Our Founder
Fr. Marino, more affectionately called Fr. Francis, was born in Massachusetts in 1925. His family later moved to New York, where he grew up. After a most difficult childhood, he experienced a powerful grace of conversion, which he received through the intercession of Our Lady of Lourdes. Everything changed for him! He would later describe the experience as being something like being lost in a very dark room and then suddenly coming out into the brightness of the midday sun. Impelled by the interior force of this grace, he dedicated his entire life to the service of God and the Church. In 1948, he joined the Society of Mary (Marist Fathers, Boston Province), and made his solemn profession on September 8, 1956. On May 31, 1957, at age 32, he was ordained a priest by Richard Cardinal Cushing.
While still a seminarian, Fr. Francis received a special grace of insight into the place of Mary in the liturgy. In the early 1960s, his efforts to convey this insight to others resulted in his painting of the image now known as the icon of Our Lady of the Liturgical Life. He had a burning desire to share with others the gift he had received through Mary, the gift of “living the liturgy” in the heart of Mother Church. Always with the permission of his Marist superiors, Fr. Francis explored various ways he could help others live according to this spirituality..
In 1975, at age 50, Fr. Francis founded the Anawim Community, a community of laity and priests originally based at St. Mary’s House of Prayer in Corning, New York. (Anawim is a Hebrew word from the Bible, meaning “the poor of God.”) He met Barbara Brennan in 1975. Remaining faithful to her charism to “put flesh on his word,” Barbara remained his closest collaborator throughout his life. Fr. Francis spent the rest of his life building up the Anawim Community in a rich Marian, Eucharistic and liturgical spirituality. Anawim, one of the “new movements” which have arisen in the Church in the period of renewal after Vatican Council II, has centers in New York, New Jersey, and the Philippines. During his later years, Fr. Francis spent much of his time and energy fostering the growth of Anawim in Manila, forming the seminarians and lay associates. In all, he made more than fifteen trips to the Philippines, continuing his mission travels well into his seventies and eighties.

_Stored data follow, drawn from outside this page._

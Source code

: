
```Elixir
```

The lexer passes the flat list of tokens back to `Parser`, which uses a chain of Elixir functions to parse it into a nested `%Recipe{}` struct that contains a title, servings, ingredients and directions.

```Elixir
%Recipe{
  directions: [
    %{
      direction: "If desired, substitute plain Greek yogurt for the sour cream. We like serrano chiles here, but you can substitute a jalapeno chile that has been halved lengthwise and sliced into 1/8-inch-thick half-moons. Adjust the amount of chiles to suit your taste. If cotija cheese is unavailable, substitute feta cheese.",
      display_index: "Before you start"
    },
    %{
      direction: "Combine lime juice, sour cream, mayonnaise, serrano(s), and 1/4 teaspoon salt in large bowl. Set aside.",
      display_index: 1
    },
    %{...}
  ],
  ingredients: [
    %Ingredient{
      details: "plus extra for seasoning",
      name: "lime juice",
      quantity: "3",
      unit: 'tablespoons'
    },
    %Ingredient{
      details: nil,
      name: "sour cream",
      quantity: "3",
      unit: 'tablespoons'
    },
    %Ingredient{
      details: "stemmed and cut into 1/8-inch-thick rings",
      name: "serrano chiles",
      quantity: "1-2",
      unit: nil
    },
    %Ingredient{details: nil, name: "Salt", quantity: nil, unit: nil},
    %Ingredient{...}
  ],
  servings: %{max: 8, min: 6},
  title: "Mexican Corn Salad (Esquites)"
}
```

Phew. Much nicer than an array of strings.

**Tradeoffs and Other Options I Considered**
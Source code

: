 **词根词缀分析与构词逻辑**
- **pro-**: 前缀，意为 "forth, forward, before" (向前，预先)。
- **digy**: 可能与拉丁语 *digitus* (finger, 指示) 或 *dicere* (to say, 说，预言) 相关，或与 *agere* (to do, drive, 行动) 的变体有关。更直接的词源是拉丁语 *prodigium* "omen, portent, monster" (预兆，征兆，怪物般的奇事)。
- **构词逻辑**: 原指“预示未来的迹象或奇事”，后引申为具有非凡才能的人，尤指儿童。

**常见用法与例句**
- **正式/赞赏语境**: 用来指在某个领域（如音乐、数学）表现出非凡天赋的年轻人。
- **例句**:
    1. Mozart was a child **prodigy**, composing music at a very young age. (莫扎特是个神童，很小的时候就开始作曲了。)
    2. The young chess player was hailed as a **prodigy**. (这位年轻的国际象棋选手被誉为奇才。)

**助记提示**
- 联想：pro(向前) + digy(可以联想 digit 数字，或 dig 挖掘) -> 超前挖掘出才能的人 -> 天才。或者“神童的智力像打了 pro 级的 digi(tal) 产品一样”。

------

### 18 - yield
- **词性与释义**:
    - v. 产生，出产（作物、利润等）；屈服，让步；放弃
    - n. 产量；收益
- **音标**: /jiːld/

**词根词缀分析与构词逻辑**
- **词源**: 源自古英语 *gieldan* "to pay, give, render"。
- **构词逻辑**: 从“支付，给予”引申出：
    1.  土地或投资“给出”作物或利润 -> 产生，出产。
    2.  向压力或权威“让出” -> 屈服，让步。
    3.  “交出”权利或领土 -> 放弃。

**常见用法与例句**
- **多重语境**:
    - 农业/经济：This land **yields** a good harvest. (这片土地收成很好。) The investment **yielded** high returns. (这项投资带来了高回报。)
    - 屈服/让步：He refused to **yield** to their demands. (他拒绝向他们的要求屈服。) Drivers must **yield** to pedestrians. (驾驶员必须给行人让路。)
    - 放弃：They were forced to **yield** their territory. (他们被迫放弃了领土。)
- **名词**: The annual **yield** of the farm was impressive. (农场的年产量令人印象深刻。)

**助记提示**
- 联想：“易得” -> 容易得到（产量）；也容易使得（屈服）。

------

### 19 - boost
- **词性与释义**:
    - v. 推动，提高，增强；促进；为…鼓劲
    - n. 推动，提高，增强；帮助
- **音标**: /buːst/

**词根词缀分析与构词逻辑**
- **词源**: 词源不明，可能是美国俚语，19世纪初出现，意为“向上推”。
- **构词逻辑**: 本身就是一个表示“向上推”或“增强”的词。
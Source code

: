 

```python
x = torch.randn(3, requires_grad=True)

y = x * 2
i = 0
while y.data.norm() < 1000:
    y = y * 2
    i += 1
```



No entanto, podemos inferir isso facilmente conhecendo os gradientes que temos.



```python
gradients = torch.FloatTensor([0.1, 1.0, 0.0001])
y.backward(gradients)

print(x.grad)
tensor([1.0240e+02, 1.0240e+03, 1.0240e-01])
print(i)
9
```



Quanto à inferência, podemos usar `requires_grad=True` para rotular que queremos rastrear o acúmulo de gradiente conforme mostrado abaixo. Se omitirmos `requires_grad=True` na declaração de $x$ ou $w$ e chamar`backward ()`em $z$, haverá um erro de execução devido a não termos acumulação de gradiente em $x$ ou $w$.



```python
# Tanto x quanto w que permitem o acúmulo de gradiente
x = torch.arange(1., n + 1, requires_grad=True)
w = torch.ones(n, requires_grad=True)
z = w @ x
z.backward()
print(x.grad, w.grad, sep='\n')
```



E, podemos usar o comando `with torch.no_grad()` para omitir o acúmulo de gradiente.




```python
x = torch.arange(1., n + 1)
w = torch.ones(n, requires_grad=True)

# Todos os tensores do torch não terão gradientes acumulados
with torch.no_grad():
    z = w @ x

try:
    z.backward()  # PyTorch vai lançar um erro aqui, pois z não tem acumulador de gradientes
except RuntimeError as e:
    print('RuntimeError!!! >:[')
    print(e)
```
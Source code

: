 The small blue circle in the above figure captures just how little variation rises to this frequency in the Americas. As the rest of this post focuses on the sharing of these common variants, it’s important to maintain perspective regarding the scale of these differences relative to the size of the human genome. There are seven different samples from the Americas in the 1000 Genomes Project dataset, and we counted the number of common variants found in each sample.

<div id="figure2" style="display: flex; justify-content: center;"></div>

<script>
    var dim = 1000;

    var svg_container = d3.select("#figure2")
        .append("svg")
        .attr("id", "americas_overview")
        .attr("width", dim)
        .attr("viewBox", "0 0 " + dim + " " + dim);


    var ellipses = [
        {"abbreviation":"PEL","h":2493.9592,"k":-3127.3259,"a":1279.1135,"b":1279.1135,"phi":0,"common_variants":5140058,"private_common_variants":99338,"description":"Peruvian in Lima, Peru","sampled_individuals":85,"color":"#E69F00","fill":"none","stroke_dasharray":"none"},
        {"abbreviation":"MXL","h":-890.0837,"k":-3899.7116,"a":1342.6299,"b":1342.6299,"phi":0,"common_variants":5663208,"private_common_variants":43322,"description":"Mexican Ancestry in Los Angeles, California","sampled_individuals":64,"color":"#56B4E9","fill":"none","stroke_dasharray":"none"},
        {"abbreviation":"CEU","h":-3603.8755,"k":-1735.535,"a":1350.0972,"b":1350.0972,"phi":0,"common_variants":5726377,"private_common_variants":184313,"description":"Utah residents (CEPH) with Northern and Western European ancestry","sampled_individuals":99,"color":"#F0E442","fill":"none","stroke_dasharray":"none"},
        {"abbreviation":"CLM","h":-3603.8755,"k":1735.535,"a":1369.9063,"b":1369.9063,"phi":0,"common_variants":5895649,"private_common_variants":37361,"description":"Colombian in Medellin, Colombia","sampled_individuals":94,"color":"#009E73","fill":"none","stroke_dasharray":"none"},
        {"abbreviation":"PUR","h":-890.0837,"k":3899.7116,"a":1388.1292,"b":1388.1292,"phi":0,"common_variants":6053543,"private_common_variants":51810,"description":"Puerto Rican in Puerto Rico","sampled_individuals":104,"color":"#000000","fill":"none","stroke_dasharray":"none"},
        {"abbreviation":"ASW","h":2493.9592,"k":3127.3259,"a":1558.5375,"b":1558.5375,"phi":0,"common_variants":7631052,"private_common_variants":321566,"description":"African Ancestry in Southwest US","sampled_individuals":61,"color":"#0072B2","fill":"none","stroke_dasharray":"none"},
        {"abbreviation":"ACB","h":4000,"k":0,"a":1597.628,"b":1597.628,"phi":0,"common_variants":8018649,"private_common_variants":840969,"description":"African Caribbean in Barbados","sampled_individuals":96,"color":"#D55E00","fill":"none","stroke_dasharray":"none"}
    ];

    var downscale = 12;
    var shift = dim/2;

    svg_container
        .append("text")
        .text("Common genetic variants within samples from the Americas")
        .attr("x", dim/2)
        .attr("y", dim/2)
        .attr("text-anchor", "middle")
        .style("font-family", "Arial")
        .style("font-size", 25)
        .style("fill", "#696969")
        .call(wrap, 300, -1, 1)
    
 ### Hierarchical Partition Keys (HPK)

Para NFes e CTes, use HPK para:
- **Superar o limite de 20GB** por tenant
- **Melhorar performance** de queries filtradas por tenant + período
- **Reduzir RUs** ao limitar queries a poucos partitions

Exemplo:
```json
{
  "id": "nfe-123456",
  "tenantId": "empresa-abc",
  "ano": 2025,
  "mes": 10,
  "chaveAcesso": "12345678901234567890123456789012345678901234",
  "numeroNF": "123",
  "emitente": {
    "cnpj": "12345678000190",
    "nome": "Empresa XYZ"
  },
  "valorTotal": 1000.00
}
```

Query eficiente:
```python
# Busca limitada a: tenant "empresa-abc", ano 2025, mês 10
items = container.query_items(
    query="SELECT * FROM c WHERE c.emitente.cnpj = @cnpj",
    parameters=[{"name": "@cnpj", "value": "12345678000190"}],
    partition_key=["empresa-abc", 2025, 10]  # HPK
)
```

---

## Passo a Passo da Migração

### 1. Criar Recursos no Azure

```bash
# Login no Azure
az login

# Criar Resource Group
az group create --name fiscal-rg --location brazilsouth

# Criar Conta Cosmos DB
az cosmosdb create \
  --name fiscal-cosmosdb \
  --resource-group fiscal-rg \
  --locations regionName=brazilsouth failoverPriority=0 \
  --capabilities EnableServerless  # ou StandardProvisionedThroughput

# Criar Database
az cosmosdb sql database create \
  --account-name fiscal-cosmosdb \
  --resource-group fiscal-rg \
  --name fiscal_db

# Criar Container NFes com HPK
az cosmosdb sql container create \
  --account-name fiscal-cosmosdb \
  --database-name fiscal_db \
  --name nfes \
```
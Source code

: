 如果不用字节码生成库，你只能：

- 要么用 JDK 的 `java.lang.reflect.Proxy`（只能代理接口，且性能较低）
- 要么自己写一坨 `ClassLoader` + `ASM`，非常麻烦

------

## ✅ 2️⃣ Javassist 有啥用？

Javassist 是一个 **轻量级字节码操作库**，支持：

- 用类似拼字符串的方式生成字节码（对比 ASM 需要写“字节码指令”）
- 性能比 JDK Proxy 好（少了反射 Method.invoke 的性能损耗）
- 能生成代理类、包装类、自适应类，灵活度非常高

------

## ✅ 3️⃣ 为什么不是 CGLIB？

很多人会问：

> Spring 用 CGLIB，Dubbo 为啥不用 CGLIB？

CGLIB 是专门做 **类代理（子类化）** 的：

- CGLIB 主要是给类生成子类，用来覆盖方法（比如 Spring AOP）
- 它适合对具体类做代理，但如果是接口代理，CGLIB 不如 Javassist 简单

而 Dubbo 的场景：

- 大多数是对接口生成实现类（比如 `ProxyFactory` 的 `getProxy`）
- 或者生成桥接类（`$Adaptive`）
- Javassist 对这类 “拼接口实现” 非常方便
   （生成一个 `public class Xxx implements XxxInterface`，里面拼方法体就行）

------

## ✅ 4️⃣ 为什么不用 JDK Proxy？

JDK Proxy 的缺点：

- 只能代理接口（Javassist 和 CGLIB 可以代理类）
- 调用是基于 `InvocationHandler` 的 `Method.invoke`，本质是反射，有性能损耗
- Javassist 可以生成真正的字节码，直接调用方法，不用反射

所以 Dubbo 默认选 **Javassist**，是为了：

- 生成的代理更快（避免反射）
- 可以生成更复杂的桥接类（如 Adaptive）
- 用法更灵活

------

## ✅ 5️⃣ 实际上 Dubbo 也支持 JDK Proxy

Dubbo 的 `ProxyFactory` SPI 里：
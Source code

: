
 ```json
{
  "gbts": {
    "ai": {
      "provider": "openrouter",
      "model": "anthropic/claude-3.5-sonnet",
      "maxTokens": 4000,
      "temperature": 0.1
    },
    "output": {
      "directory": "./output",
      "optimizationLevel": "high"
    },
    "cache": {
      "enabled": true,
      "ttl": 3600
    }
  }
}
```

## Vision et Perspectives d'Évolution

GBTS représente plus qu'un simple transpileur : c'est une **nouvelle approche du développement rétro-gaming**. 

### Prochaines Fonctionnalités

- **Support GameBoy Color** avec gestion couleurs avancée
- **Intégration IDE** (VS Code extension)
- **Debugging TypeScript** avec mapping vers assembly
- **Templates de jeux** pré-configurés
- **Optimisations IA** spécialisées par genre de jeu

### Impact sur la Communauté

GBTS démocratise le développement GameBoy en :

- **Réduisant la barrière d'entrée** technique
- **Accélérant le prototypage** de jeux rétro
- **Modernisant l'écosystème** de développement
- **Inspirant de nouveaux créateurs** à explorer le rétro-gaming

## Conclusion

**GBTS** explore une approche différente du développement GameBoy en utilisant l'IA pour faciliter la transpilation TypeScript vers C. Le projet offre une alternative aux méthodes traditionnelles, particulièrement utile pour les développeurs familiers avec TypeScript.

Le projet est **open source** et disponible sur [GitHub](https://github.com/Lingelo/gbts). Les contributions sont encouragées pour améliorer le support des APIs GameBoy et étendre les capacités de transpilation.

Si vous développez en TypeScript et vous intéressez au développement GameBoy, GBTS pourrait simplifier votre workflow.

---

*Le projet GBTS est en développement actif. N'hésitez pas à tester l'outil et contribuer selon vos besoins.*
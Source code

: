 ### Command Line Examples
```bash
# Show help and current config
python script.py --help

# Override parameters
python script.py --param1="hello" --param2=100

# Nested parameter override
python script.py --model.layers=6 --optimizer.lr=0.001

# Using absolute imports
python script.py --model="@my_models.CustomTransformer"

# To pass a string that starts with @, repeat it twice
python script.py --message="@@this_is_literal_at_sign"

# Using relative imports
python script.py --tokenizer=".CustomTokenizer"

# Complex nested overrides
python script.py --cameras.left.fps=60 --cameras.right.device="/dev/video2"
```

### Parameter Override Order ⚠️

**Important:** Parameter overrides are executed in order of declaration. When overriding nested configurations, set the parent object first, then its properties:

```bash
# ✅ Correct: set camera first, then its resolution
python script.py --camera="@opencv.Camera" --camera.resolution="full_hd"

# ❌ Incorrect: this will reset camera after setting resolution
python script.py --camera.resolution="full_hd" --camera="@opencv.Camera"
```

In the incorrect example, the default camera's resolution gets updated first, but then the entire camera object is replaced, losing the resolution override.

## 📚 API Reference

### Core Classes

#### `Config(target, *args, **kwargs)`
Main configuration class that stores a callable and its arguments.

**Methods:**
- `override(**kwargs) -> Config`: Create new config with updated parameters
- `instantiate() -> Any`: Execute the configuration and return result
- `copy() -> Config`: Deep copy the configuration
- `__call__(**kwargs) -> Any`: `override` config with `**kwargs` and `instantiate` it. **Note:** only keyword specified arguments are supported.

Fr. Francis was a powerful and challenging preacher and a popular spiritual director. He had an uncanny sense of identifying the foibles and hidden deceptions in the human condition. People were at times disquieted and even scandalized by his forceful personality, but no one could question his absolute dedication to the Church and to the work of promoting the spiritual life for everyone he met. Innumerable people received rich spiritual benefits through his ministry, but Fr. Francis himself struggled throughout his adult years with a sense of inner darkness, a trial he called the “tomb experience.” This struggle was in part due to his perception that he was inadequate to the task God had assigned to him. His perseverance in faith while “in the tomb” gave him a profound understanding of human nature, and tender compassion for the suffering and the broken.
Fr. Francis was an avid disciple of St. John Paul II, in whom he found a kindred spirit as well as a solid theological source for explaining the insights he received by grace and intuition. He was also a lifelong student of the mystical life. His primary guides were spiritual writers of modern times, notably St. Therese of Lisieux, Bl. Elizabeth of the Trinity, and the Servant of God Luisa Piccarreta.
Weakened by a heart condition that required two major surgeries, and a crippling bout of hydrocephalus, Fr. Francis gradually became less active in his ministry, but his reputation for holiness grew. People were inspired by his short insightful comments, his demeanor, and his blessings. Many found strength simply being in his presence as he persevered under the weight of his illnesses. In March 2007, he was diagnosed with lung cancer, which eventually spread to the brain. On May 31, 2007 Fr. Francis celebrated his 50th Anniversary of his priesthood. Celebrations were held in the Philippines; Oxford, New Jersey and Corning, New York. After a six-month battle with cancer, during which he continuously offered himself and his suffering to God, he died peacefully in his sleep at the Anawim Community Center in Manila, at 11:45 p.m. In the final weeks, he was limited to a wheelchair, but he was able to participate in the Mass right up to the day he died.
The timing of his death was most striking. It took place on the threshold between two feast days that were very significant in his spirituality. October 1 is the Feast of St. Therese of Lisieux, whose doctrine of “spiritual childhood” is an integral part of Anawim spirituality. October 2 is the Feast of the Guardian Angels, to whom Fr. Francis had great devotion, as the angels are participants in the liturgical life of both heaven and earth.
Fr. Francis can count as his spiritual children the hundreds of men and women who follow the grace of the Anawim life, and the thousands who benefit from his spiritual guidance through the publication he founded, The Anawim Way, a periodic collection of daily liturgical meditations still being produced by his followers.